Action item - Could you copy every line of the data that contains "módulos"?

Saved data entries -
= = =

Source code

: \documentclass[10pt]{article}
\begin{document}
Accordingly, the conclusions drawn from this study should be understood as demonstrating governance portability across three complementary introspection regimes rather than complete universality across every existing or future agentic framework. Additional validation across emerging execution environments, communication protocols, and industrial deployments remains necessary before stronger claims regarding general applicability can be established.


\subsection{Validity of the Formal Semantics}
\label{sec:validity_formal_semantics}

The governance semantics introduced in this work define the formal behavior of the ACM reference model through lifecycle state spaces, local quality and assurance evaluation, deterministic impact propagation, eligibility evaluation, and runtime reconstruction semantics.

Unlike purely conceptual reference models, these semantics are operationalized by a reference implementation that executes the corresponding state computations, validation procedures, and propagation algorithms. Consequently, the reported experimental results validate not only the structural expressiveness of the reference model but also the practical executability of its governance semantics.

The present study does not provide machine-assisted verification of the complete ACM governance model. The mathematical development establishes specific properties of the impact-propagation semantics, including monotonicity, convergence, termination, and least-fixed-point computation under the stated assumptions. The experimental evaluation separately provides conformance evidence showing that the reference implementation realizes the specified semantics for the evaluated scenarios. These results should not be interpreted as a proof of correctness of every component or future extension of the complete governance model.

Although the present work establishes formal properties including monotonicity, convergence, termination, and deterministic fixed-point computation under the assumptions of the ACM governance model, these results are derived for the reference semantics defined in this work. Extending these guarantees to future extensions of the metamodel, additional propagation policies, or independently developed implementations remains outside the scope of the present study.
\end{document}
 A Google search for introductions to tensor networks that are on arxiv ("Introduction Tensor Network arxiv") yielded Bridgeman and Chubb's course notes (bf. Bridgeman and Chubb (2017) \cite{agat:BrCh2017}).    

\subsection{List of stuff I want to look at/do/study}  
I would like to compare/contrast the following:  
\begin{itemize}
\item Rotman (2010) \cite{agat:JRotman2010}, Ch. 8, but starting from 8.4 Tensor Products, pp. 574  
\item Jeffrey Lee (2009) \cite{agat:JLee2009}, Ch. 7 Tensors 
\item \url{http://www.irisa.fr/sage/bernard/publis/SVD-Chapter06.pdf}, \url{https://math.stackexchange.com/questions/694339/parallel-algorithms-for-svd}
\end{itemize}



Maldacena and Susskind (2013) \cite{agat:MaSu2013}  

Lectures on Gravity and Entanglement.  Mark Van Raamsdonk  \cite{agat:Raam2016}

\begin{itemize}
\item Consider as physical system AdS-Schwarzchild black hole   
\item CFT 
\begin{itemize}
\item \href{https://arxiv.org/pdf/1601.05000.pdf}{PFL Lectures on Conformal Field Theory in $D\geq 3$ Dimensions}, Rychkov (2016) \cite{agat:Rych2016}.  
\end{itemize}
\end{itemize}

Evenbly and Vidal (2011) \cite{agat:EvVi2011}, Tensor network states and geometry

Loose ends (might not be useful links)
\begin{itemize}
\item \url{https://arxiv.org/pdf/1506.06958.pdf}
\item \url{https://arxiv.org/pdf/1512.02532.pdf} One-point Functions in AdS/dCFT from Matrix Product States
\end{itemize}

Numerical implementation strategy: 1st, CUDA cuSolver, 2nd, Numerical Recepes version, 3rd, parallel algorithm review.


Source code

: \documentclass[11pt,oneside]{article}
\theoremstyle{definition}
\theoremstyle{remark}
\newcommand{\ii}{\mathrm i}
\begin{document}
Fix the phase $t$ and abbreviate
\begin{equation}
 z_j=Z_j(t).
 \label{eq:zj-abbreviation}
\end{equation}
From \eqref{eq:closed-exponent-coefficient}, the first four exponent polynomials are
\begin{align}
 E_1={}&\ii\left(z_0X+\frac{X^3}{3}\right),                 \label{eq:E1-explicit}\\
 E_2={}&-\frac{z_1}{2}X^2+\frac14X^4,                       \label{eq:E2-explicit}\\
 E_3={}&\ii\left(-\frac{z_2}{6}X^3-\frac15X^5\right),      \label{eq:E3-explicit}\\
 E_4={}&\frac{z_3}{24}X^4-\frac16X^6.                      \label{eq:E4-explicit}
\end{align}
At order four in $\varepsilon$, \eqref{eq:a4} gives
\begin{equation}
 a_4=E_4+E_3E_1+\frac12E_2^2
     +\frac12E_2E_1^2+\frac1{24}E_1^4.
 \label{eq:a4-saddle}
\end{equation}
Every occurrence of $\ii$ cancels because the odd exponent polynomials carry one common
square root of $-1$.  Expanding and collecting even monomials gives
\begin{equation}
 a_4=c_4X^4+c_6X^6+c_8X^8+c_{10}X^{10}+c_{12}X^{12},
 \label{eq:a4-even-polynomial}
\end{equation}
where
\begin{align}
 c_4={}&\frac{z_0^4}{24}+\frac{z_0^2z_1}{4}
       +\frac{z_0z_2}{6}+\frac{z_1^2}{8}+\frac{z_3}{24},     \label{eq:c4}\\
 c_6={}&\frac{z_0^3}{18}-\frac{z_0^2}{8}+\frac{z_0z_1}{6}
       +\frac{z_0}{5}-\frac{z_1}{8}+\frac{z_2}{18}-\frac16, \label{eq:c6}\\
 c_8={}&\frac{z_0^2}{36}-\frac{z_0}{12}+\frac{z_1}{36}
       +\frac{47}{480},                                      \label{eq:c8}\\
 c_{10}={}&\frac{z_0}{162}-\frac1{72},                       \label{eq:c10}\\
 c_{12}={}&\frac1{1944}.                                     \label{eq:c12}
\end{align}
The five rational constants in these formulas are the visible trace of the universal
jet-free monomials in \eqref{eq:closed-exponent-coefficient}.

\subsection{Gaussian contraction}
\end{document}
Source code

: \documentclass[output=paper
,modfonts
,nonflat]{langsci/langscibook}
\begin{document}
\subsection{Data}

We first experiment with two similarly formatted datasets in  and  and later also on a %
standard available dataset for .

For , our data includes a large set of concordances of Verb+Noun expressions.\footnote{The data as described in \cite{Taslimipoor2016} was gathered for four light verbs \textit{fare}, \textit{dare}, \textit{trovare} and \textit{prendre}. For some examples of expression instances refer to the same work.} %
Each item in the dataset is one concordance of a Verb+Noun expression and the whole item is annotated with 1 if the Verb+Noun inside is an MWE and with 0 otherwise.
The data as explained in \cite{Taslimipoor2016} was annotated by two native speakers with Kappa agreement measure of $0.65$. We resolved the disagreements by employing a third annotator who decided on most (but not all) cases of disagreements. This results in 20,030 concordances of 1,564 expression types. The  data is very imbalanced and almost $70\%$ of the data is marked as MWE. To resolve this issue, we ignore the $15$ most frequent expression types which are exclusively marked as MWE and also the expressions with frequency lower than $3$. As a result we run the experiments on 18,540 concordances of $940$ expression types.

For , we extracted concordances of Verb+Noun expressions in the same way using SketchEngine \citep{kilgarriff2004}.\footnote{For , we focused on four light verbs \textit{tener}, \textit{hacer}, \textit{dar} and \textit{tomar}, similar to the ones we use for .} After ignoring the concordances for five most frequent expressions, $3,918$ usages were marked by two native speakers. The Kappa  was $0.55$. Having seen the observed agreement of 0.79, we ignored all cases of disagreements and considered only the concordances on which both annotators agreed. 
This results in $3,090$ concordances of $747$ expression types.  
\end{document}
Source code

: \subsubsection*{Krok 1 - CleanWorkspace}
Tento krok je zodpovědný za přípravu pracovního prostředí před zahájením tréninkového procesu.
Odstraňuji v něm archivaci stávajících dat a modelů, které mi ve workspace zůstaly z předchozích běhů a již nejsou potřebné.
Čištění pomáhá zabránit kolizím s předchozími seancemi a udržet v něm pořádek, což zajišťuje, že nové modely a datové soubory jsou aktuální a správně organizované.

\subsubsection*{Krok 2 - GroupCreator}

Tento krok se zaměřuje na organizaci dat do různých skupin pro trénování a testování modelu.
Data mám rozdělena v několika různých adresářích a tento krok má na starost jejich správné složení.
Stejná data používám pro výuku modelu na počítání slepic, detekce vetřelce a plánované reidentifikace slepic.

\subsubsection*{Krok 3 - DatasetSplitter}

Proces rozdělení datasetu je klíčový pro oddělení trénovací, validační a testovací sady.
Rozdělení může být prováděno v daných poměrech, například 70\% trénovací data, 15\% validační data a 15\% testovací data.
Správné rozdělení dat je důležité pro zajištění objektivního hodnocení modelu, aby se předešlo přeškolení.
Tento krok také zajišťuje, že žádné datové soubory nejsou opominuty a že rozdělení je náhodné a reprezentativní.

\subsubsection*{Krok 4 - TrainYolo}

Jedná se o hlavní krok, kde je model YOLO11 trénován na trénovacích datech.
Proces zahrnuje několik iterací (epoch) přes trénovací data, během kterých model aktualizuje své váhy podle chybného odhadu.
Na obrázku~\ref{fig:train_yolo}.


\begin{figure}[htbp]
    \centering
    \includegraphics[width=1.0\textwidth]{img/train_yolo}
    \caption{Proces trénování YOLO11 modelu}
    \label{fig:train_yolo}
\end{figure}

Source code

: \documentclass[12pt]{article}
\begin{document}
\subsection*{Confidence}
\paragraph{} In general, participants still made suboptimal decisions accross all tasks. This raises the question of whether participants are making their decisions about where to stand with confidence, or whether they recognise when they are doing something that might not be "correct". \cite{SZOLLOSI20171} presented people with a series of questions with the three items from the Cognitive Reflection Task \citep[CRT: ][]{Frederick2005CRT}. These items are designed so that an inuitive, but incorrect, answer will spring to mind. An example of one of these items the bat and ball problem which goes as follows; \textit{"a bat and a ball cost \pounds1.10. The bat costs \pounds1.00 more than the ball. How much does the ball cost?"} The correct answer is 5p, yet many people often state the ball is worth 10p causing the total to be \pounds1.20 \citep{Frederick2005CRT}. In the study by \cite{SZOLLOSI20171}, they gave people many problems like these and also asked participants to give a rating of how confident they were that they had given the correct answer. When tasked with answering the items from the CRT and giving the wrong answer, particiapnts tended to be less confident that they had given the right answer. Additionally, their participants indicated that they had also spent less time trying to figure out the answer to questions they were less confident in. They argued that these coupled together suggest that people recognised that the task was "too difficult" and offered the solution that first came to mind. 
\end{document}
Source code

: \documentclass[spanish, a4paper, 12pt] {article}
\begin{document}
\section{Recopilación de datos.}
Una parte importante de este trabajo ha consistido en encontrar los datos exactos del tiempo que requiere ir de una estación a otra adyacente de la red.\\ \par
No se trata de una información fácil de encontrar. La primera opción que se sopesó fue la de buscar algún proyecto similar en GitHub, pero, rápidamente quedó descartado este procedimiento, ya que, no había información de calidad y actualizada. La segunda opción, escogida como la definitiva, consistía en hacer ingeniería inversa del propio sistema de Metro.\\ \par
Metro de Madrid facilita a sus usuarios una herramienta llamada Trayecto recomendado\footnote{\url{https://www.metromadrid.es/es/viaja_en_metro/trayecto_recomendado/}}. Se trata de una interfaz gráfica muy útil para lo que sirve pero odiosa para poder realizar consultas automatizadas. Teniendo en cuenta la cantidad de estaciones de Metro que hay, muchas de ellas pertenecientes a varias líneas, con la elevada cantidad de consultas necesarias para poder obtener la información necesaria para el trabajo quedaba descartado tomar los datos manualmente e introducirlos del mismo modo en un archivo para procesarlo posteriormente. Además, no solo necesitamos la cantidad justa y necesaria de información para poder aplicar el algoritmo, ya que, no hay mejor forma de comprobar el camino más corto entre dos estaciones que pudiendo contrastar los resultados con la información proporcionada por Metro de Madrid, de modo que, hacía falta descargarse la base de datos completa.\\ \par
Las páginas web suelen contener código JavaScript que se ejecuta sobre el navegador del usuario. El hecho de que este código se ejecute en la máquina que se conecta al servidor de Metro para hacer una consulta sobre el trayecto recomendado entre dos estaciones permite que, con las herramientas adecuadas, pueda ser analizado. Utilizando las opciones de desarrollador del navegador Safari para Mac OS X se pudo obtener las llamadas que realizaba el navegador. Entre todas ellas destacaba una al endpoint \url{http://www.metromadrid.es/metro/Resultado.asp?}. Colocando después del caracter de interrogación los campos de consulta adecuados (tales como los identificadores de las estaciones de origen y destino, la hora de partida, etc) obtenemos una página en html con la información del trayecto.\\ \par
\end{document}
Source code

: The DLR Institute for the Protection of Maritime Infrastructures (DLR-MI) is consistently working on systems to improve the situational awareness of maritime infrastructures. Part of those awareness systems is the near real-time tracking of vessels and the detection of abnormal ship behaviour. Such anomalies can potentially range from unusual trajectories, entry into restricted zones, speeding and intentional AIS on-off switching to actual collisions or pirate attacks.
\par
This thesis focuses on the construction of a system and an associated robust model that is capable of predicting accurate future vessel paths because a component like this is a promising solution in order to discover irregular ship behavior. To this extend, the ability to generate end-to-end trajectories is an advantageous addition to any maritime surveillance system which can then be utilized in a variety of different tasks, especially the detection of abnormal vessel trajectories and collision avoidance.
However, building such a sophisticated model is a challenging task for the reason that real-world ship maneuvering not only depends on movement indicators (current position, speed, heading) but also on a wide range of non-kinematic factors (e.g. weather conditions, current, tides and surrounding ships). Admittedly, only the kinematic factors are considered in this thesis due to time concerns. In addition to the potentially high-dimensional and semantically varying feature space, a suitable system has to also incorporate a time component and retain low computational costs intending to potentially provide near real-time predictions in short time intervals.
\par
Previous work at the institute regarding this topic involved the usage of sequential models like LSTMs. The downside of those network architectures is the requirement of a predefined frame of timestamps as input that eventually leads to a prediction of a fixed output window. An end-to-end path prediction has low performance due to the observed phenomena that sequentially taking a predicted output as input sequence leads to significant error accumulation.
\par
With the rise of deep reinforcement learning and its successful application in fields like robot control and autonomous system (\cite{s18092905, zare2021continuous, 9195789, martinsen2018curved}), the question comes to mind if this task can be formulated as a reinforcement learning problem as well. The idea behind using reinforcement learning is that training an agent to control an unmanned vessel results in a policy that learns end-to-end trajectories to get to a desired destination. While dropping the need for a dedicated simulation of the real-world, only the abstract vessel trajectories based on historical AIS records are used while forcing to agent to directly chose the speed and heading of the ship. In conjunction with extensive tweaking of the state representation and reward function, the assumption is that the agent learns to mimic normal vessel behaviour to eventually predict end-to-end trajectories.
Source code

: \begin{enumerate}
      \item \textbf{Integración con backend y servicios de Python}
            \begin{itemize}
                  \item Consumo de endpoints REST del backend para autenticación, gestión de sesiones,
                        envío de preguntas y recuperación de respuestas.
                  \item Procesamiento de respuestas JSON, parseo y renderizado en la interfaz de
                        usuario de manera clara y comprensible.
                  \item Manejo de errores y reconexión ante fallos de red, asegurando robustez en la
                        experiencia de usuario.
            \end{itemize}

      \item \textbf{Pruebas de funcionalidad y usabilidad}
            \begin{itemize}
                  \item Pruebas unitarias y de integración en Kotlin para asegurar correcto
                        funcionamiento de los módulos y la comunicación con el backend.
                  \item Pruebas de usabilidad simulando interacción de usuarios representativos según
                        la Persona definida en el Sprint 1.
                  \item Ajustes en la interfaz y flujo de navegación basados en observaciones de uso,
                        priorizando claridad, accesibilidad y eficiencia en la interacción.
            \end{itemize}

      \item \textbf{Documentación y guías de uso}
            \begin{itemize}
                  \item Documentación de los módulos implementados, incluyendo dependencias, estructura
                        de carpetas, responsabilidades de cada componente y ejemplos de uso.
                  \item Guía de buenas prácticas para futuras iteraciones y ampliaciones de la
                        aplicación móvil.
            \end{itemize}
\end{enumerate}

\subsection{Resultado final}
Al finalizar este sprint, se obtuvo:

= = =

Written response -
                        funcionamiento de los módulos y la comunicación con el backend.
                  \item Documentación de los módulos implementados, incluyendo dependencias, estructura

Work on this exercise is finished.